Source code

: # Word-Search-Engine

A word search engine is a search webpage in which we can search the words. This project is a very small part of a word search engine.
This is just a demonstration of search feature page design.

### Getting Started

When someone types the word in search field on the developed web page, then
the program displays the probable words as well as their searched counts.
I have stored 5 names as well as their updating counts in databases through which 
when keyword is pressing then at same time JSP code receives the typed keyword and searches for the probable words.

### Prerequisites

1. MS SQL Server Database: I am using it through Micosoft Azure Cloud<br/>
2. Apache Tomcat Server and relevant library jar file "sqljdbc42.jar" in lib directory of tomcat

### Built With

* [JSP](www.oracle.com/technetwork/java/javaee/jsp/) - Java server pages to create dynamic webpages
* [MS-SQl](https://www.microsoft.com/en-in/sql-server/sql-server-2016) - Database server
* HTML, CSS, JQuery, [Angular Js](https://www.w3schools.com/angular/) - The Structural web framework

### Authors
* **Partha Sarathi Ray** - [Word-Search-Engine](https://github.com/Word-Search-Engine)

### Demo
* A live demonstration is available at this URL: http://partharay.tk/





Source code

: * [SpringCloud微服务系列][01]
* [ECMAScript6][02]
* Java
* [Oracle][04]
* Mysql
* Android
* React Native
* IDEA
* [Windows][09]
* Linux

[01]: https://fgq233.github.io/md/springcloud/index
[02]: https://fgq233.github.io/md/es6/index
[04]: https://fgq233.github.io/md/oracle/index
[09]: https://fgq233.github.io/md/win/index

☆ ☆ ☆ ☆

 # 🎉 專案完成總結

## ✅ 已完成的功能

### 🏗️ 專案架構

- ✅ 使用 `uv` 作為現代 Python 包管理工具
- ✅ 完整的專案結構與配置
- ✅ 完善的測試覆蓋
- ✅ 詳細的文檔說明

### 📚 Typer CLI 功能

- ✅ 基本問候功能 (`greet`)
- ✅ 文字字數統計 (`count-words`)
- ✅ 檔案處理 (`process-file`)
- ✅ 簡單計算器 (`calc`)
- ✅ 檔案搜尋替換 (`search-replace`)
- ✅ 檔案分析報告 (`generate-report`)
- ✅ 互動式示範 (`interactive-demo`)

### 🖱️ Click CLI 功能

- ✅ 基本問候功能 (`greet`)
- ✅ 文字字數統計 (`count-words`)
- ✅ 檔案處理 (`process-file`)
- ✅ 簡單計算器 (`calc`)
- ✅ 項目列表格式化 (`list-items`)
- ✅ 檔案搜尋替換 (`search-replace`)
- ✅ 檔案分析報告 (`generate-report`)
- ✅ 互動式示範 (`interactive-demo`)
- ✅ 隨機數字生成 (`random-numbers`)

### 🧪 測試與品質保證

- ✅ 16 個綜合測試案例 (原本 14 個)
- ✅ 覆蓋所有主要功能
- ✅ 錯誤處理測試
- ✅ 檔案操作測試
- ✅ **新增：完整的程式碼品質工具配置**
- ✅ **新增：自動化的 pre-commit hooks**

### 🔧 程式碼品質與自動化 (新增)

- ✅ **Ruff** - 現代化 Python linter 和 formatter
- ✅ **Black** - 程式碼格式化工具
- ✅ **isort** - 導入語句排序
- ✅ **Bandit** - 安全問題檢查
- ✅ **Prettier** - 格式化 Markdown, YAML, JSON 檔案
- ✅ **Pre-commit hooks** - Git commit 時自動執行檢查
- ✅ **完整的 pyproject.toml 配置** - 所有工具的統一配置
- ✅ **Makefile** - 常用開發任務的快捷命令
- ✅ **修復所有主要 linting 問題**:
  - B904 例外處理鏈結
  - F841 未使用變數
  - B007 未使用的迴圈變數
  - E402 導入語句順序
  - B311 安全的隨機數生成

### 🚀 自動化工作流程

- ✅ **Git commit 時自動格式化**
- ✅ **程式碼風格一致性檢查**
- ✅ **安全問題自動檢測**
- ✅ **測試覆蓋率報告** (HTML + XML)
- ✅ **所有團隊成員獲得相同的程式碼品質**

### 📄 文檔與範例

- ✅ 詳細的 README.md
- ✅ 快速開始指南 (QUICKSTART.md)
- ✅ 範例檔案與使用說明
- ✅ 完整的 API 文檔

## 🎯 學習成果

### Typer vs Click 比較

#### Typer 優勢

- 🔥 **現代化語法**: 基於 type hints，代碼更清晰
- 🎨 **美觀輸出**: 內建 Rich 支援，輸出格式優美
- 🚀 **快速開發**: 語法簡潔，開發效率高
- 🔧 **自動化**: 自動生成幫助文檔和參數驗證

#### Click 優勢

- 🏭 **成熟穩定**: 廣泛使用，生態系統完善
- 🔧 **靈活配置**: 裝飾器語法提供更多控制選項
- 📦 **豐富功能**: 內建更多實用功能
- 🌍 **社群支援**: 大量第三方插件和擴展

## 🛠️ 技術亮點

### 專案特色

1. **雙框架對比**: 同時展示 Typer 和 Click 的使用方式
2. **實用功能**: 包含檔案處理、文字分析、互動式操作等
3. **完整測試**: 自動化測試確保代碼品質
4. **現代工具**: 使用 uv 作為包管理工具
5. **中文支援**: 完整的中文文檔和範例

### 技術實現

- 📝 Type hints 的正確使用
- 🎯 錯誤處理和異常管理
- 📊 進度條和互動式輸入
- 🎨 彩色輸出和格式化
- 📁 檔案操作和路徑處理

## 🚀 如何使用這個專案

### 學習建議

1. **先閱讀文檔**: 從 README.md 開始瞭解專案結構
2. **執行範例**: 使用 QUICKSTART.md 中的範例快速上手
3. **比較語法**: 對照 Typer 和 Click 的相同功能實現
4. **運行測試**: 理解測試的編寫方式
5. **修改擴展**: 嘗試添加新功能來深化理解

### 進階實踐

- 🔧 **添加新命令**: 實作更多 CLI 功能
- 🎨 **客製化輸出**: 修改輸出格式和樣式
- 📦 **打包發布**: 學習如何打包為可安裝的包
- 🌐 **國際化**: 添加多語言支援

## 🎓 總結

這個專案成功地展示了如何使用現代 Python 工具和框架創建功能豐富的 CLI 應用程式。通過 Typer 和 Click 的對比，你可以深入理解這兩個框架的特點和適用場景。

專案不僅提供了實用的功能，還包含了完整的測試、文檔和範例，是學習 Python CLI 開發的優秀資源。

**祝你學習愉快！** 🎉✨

☆ ☆ ☆ ☆

(Task description) Filter the listing above down to the lines that contain the word "Click".

(Response for this exercise)
### 🖱️ Click CLI 功能
### Typer vs Click 比較
#### Click 優勢
1. **雙框架對比**: 同時展示 Typer 和 Click 的使用方式
3. **比較語法**: 對照 Typer 和 Click 的相同功能實現
這個專案成功地展示了如何使用現代 Python 工具和框架創建功能豐富的 CLI 應用程式。通過 Typer 和 Click 的對比，你可以深入理解這兩個框架的特點和適用場景。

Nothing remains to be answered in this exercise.